Pernyataan dalam KUHP tersebut dipertegas lagi dengan keluarnya UU. No. 23 Tahun 2004 Tentang Kekerasan Dalam Rumah Tangga (KDRT) pada tanggal 22 September 2004 yang merupakan hasil kerja cukup panjang dari berbagai elemen bangsa, baik dari pemerintah, parlemen, dan tentu saja masyarakat luas yang dalam hal ini diwakili oleh lembaga-lembaga yang mempunyai perhatian serius terhadap penyelesaian kekerasan dalam rumah tangga dan pembangunan hukum yang adil bagi seluruh lapisan masyarakat.
Adapun definisi kekerasan dalam rumah
tangga menurut UU No. 23 Tahun 2004 yaitu: “Kekerasan dalam rumah tangga adalah setiap perbuatan terhadap
seseorang terutama perempuan, yang berakibat timbulnya kesengsaraan atau
penderitaan secara fisik, seksual, psikologis, dan penelantaran rumah tangga,
termasuk ancaman untuk melakukan perbuatan, pemaksaan atau perampasan
kemerdekaan secara melawan hukum dalam lingkup rumah tangga.
B.
GEJALA-GEJALA KEKERASAN DALAM
RUMAH TANGGA
Gejala-gejala istri yang mengalami
kekerasan adalah merasa rendah diri, cemas, penuh rasa takut, sedih, putus asa,
terlihat lebih tua dari usianya, sering merasa sakit kepala, mengalami
kesulitan tidur, mengeluh nyeri yang tidak jelas penyebabnya, kesemutan, nyeri
perut, dan bersikap agresif tanpa penyebab yang jelas.
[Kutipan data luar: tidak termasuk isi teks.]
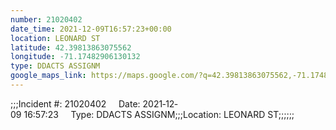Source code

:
 ```yaml
---
number: 21020402
date_time: 2021-12-09T16:57:23+00:00
location: LEONARD ST
latitude: 42.39813863075562
longitude: -71.17482906130132
type: DDACTS ASSIGNM
google_maps_link: https://maps.google.com/?q=42.39813863075562,-71.17482906130132
---
```


;;;Incident #: 21020402     Date: 2021‐12‐09 16:57:23     Type: DDACTS ASSIGNM;;;Location: LEONARD ST;;;;;;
Jika anda membaca
gejalagejala di atas, tentu anda akan menyadari bahwa akibat kekerasan yang
paling fatal adalah merusak kondisi psikologis yang waktu penyembuhannya tidak
pernah dapat dipastikan.
C. BENTUK-BENTUK
KEKERASAN DALAM RUMAH TANGGA
Ratna Batara Munti menjelaskan bahwa kekerasan
terhadap perempuan dalam rumah tangga dapat terjadi dalam berbagai bentuk
sebagaimana diringkaskan di bawah ini yaitu:
1.
Kekerasan
fisik, langsung dalam bentuk pemukulan, pencakaran sampai pengrusakan vagina
(kekerasan seksual) dan kekerasan fisik secara tidak langsung yang biasanya
berupa memukul meja, membanting pintu, memecahkan piring, gelas, tempat bunga
dan lain-lain, serta berlaku kasar.
2.
Kekerasan
psikologis, Kekerasan psikis adalah perbuatan yang
mengakibatkan ketakutan, hilangnya rasa percaya diri, hilangnya kemampuan untuk
bertindak, rasa tidak berdaya, dan/atau penderitaan psikis berat pada seseorang.
3.
Kekerasan Seksual, Kekerasan seksual adalah setiap
perbuatan yang berupa pemaksaan hubungan seksual, pemaksaan hubungan seksual
dengan cara tidak wajar dan/atau tidak disukai, pemaksaan hubungan seksual
dengan orang lain untuk tujuan komersial dan/atau tujuan tertentu.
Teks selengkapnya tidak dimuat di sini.